Award: Incubation / $15,000
Purpose: To support the development of an inclusive master plan for the historic interpretation and public experience of Shady Rest Golf & Country Club (1921), a National Historic Landmark.
Shady Rest Golf and Country Club opened in 1921 and operated as the first Black-owned country club in the United States until 1938, hosting such historic luminaries as W.E.B. Du Bois, Althea Gibson, and Joe Louis, in addition to performers such as Count Basie, Duke Ellington, Ella Fitzgerald, Billie Holiday, and Sarah Vaughn.
It was also the home course of John Shippen, Jr., the first U.S.-born golf professional and first Black golf professional.
“With the proud tag line ‘A Place For Us,’ and having been listed in the Negro Motorist Green Book, it was a hub of Black society with far-reaching renown,” said Michele Saliola, an advisory member of the Preserve Shady Rest Committee.
Despite this rich history, the site and its countless stories have nearly been lost on more than one occasion.
Facing financial problems in the late 1930s, the country club was acquired by the Township of Scotch Plains but was allowed to continue operations. Later in the 1960s, the facilities were converted to a public golf course and renamed Scotch Hills Country Club. Still, the site stood, and many locals continued to refer to it as “Shady Rest.”
In 2013 the Township announced well-intentioned plans to modernize the course, a plan which called for the demolition of the historic site.
“In response, a group of multi-generational residents whose personal stories intertwined with Shady Rest’s complex history, organized protests and forced public debate on the future of the clubhouse,” said Saliola. “Their collective efforts succeeded in preventing its demolition and reaffirmed its importance to residents of diverse ethnic backgrounds.”
After this initial success, a dedicated group of volunteers formally established the Preserve Shady Rest Committee as a 501(c)(3) organization in 2014, aiming to raise awareness of Shady Rest’s historical significance and ensure its future as a public resource and source of local pride.
Since then, the organization has worked with the Township to complete many needed renovations and improvements. In 2022 it achieved an important goal in being named to both state and national historic registers. It also succeeded in restoring the site’s original name, in coincidence with the site’s 100th anniversary.
Next up for the organization is to create an inclusive master plan for the historic interpretation and public experience of Shady Rest.
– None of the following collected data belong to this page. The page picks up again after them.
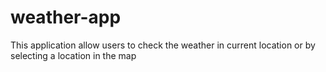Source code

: # weather-app
This application allow users to check the weather in current location or by selecting a location in the map
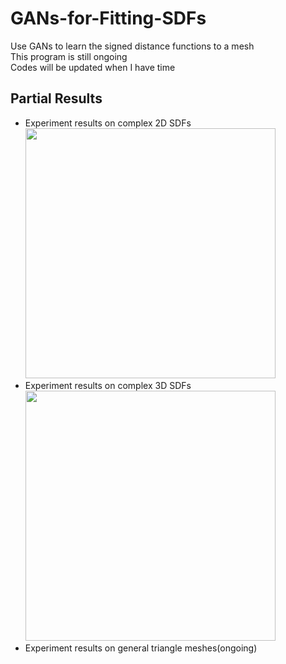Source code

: # GANs-for-Fitting-SDFs
Use GANs to learn the signed distance functions to a mesh  
This program is still ongoing  
Codes will be updated when I have time  

## Partial Results
* Experiment results on complex 2D SDFs  
  <img src="https://drive.google.com/uc?id=1En2tma6DtJwEwg8zJxDGYAP2w4oTmooy" width="400">    
* Experiment results on complex 3D SDFs  
  <img src="https://drive.google.com/uc?id=1aIreX3zh-Noe1puW-EYQBaXPqQ6Tp0HK" width="400"> 
* Experiment results on general triangle meshes(ongoing)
To get a jump start on the project, the organization participated in the 2023 cohort of NJCH’s Community History Program, during which it assembled specialists to begin research, assessment, and preparation of an interpretation plan.
“Participating in the Community History Program was a great reminder that history is personal, and that storytelling happens from person to person,” Saliola said.
With $15,000 in Incubation Grant funding from NJCH, the committee will work with experts to devise a comprehensive plan to guide its work from 2025-2028, hopefully laying the groundwork for the site’s next century of history to be made.
“Shady Rest is a beloved sporting and recreational resource in the culturally diverse community of Scotch Plains. And yet its historical significance is lesser known,” Saliola said. “Recognizing, recording, and retelling individual experiences—that is how our stories become history.”